• [WHAT THIS TASK INVOLVES] Within the data that follows, tally every line containing "tiene". Provide only the tally.

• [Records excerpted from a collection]
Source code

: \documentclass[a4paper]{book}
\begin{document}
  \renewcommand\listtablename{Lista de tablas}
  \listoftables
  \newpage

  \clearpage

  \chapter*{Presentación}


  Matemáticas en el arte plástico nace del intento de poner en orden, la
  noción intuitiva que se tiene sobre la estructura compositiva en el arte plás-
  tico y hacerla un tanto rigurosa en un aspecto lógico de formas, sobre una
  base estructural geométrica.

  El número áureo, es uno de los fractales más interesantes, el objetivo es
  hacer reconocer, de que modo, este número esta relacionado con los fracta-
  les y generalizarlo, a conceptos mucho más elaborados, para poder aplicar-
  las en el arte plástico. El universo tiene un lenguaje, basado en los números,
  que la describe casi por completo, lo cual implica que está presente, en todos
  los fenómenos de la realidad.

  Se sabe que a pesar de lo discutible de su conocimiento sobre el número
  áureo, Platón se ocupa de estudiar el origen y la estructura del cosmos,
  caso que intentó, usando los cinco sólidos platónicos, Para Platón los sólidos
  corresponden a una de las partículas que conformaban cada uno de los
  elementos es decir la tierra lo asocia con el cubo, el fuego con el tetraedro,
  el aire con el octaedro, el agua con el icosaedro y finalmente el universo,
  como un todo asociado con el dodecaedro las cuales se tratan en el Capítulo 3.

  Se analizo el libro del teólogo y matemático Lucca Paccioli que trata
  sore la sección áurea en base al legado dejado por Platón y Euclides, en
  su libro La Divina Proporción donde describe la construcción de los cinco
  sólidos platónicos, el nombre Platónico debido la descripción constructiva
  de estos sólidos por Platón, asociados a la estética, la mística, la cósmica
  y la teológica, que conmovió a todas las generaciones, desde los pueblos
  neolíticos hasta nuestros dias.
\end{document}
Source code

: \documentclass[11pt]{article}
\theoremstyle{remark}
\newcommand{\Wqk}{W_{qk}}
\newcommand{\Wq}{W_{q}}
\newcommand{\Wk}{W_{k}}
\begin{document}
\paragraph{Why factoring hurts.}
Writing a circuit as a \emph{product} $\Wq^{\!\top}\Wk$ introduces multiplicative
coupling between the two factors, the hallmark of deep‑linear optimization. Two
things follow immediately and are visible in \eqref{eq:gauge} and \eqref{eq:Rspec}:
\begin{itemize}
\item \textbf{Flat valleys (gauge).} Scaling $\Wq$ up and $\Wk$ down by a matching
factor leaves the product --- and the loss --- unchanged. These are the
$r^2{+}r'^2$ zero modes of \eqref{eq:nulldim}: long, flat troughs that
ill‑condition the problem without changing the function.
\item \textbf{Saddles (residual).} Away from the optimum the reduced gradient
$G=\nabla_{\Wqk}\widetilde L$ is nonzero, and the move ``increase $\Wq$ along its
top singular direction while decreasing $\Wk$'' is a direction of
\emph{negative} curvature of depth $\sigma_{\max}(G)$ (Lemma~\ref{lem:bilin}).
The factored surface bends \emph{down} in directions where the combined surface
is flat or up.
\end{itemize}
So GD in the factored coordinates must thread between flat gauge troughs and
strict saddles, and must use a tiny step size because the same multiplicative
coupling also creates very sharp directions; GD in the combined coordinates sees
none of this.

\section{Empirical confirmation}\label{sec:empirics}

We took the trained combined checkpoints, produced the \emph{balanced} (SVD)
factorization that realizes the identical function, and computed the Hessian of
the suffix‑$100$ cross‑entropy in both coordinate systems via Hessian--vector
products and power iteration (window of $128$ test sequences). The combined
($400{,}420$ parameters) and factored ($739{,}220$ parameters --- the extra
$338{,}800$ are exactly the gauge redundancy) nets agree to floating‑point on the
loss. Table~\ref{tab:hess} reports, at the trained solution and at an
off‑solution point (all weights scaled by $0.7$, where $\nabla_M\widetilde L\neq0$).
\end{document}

• [RESULT] 2